Poi siamo arrivati alla bonifica delle sue aree a partire dal 1999 con la proprietà Syndial ma non solo. Abbiamo dovuto affrontare crisi pesanti come quella di Ferrania. Abbiamo però firmato anche accordi di programma come quello del 2006 e del 2014, abbiamo visto anche nascere iniziative interessanti come ad esempio l’Ips, insediamenti produttivi savonesi, oggi purtroppo, almeno in apparenza su un binario morto, ma è mancata una cabina di regia che ci aiutasse a fare marketing territoriale e a riqualificare quei 15 milioni di metri cubi di aree industriali e post industriali disponibili per nuovi investimenti, nuove produzioni e nuovi posti di lavoro”. Cosa cambia quindi con il decreto di area complessa?:”Cambierà molto – afferma il segretario Bosio – solo nella misura in cui si sapranno attrarre investimenti e si agganceranno opportunità importanti, dal termine della costruzione della piattaforma Maersk al raddoppio della ferrovia con il Ponente. Sia ben chiaro: i denari sul piatto oggi, che siano di origine regionale, di governo o europea non bastano e serviranno ulteriori sforzi per trovarne degli altri e per trovarli dovremo far capire agli imprenditori interessati che questo territorio offre carte importanti. Intanto gli incentivi a produrre, aree di pregio che possono ospitare sia imprese di filiera di dimensioni di scala più ampia sia piccole imprese, un sistema logistico e di collegamenti ferroviari importanti e la possibilità di fare ricerca in collaborazione con l’università”.
Bosio aggiunge: “Noi in questa innovazione e in questo rilancio complessivo del territorio non solo vogliamo esserci ma intendiamo dare come sindacati un contributo importante. Una cosa è certa non è più tempo per rinvii e per ripensamenti. Dobbiamo andare cauti ma spediti perché il mondo che ci circonda corre a velocità doppie se non triple rispetto a questo territorio. I tempi sono anche maturi per sviluppare segmenti produttivi fino ad oggi un pò meno considerati rispetto all’industria, parlo dell’agricoltura nell’area ingauna, dell’artigianato, del turismo e del commercio. Con le necessarie innovazioni possono diventare colonne importanti della futura impalcatura economica del Savonese”.

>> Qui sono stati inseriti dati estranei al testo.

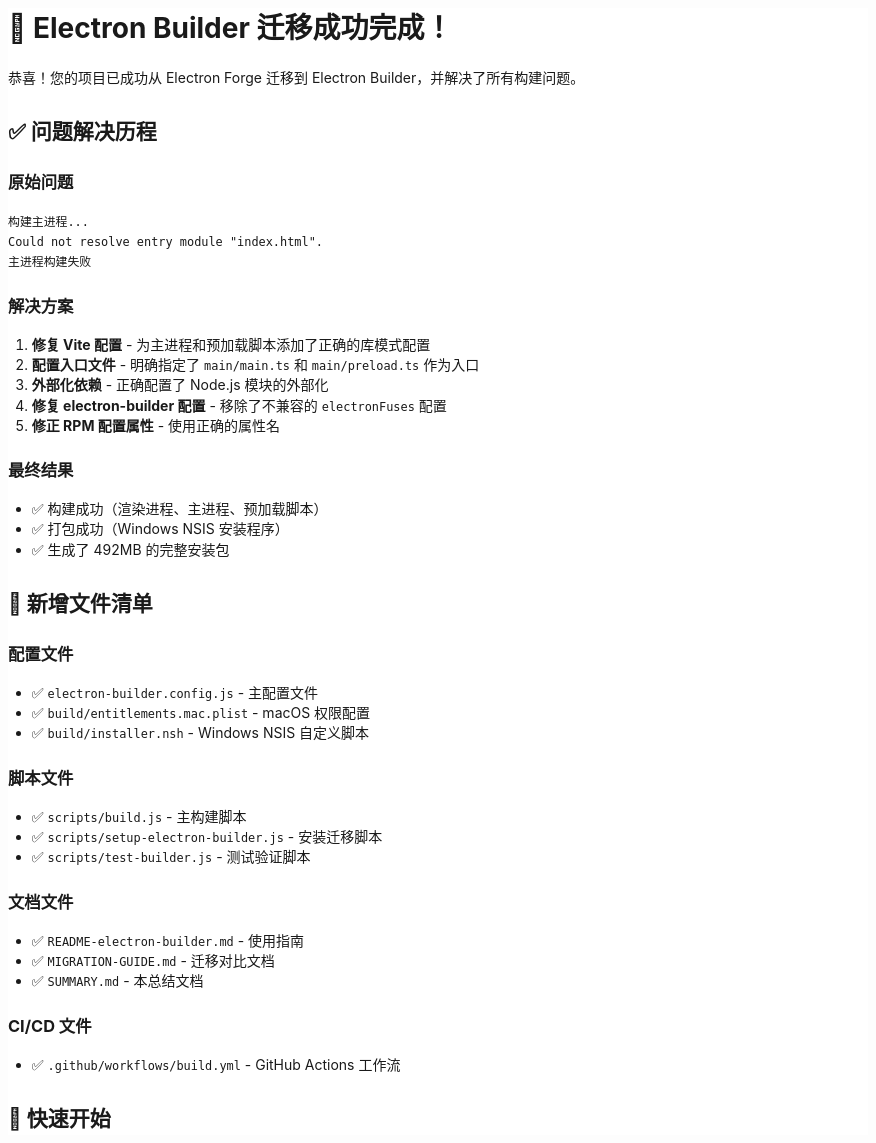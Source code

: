 # 🎉 Electron Builder 迁移成功完成！

恭喜！您的项目已成功从 Electron Forge 迁移到 Electron Builder，并解决了所有构建问题。

## ✅ 问题解决历程

### 原始问题
```
构建主进程...
Could not resolve entry module "index.html".
主进程构建失败
```

### 解决方案
1. **修复 Vite 配置** - 为主进程和预加载脚本添加了正确的库模式配置
2. **配置入口文件** - 明确指定了 `main/main.ts` 和 `main/preload.ts` 作为入口
3. **外部化依赖** - 正确配置了 Node.js 模块的外部化
4. **修复 electron-builder 配置** - 移除了不兼容的 `electronFuses` 配置
5. **修正 RPM 配置属性** - 使用正确的属性名

### 最终结果
- ✅ 构建成功（渲染进程、主进程、预加载脚本）
- ✅ 打包成功（Windows NSIS 安装程序）
- ✅ 生成了 492MB 的完整安装包

## 📂 新增文件清单

### 配置文件
- ✅ `electron-builder.config.js` - 主配置文件
- ✅ `build/entitlements.mac.plist` - macOS 权限配置
- ✅ `build/installer.nsh` - Windows NSIS 自定义脚本

### 脚本文件
- ✅ `scripts/build.js` - 主构建脚本
- ✅ `scripts/setup-electron-builder.js` - 安装迁移脚本
- ✅ `scripts/test-builder.js` - 测试验证脚本

### 文档文件
- ✅ `README-electron-builder.md` - 使用指南
- ✅ `MIGRATION-GUIDE.md` - 迁移对比文档
- ✅ `SUMMARY.md` - 本总结文档

### CI/CD 文件
- ✅ `.github/workflows/build.yml` - GitHub Actions 工作流

## 🎯 快速开始
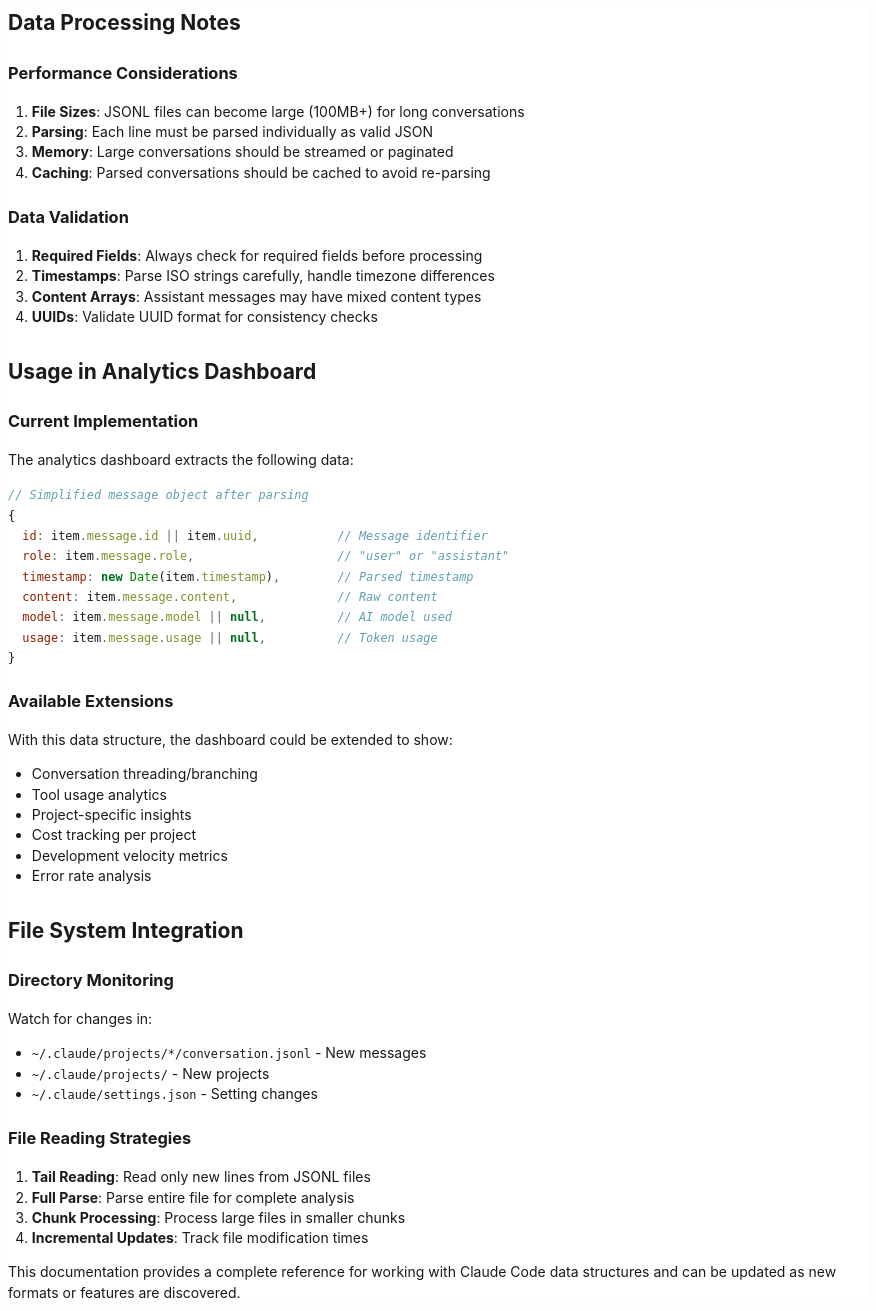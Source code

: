 ## Data Processing Notes

### Performance Considerations
1. **File Sizes**: JSONL files can become large (100MB+) for long conversations
2. **Parsing**: Each line must be parsed individually as valid JSON
3. **Memory**: Large conversations should be streamed or paginated
4. **Caching**: Parsed conversations should be cached to avoid re-parsing

### Data Validation
1. **Required Fields**: Always check for required fields before processing
2. **Timestamps**: Parse ISO strings carefully, handle timezone differences
3. **Content Arrays**: Assistant messages may have mixed content types
4. **UUIDs**: Validate UUID format for consistency checks

## Usage in Analytics Dashboard

### Current Implementation
The analytics dashboard extracts the following data:
```javascript
// Simplified message object after parsing
{
  id: item.message.id || item.uuid,           // Message identifier
  role: item.message.role,                    // "user" or "assistant"
  timestamp: new Date(item.timestamp),        // Parsed timestamp
  content: item.message.content,              // Raw content
  model: item.message.model || null,          // AI model used
  usage: item.message.usage || null,          // Token usage
}
```

### Available Extensions
With this data structure, the dashboard could be extended to show:
- Conversation threading/branching
- Tool usage analytics
- Project-specific insights
- Cost tracking per project
- Development velocity metrics
- Error rate analysis

## File System Integration

### Directory Monitoring
Watch for changes in:
- `~/.claude/projects/*/conversation.jsonl` - New messages
- `~/.claude/projects/` - New projects
- `~/.claude/settings.json` - Setting changes

### File Reading Strategies
1. **Tail Reading**: Read only new lines from JSONL files
2. **Full Parse**: Parse entire file for complete analysis
3. **Chunk Processing**: Process large files in smaller chunks
4. **Incremental Updates**: Track file modification times

This documentation provides a complete reference for working with Claude Code data structures and can be updated as new formats or features are discovered.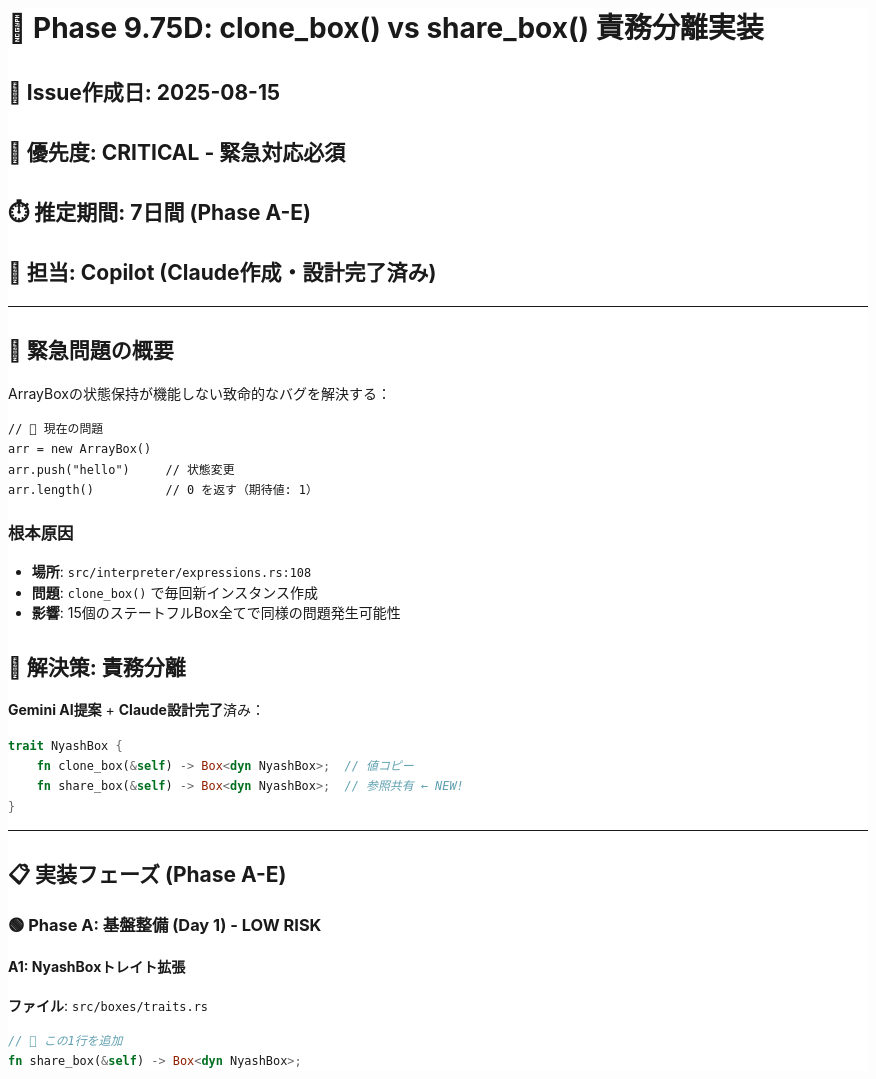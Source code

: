# 🔧 Phase 9.75D: clone_box() vs share_box() 責務分離実装

## 📅 Issue作成日: 2025-08-15
## 🎯 優先度: **CRITICAL** - 緊急対応必須
## ⏱️ 推定期間: 7日間 (Phase A-E)
## 👤 担当: **Copilot** (Claude作成・設計完了済み)

---

## 🚨 **緊急問題の概要**

ArrayBoxの状態保持が機能しない致命的なバグを解決する：

```nyash
// 🚨 現在の問題
arr = new ArrayBox()
arr.push("hello")     // 状態変更
arr.length()          // 0 を返す（期待値: 1）
```

### **根本原因**
- **場所**: `src/interpreter/expressions.rs:108`
- **問題**: `clone_box()` で毎回新インスタンス作成
- **影響**: 15個のステートフルBox全てで同様の問題発生可能性

## 🎯 **解決策: 責務分離**

**Gemini AI提案** + **Claude設計完了**済み：

```rust
trait NyashBox {
    fn clone_box(&self) -> Box<dyn NyashBox>;  // 値コピー
    fn share_box(&self) -> Box<dyn NyashBox>;  // 参照共有 ← NEW!
}
```

---

## 📋 **実装フェーズ (Phase A-E)**

### **🟢 Phase A: 基盤整備 (Day 1) - LOW RISK**

#### **A1: NyashBoxトレイト拡張**
**ファイル**: `src/boxes/traits.rs`

```rust
// 🎯 この1行を追加
fn share_box(&self) -> Box<dyn NyashBox>;
```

Come usciremo dunque da questa impasse ventennale?: “Non possiamo pensare di uscirne più forti – ha detto Bosio. Saremo sicuramente più deboli ma un fatto è certo, da questa grande e lunga crisi dobbiamo uscire tutti insieme con le nostre gambe e non solo. Non sarà lo sforzo di un mese, di una settimana o di un anno, ma un processo lungo e faticoso che potrebbe dover richiedere anni prima di dare dei risultati. Ma se non cominciamo ad imboccare una via virtuosa, il rischio concreto sarà quello di avere intorno a noi sempre più anziani da assistere senza risorse e sempre più giovani che scelgono di andarsene impoverendo culturalmente e socialmente il territorio senza la possibilità concreta di offrire invece un contributo fattivo ai nuovi asset che avanzano e che dopo l’uscita di scena della filiera del carbone di Tirreno significano sviluppo su trasportistica e linee del vetro che riguardano Piaggio, Bombardier e i siti di produzione vetraria e dell’automotive della Valbormida”.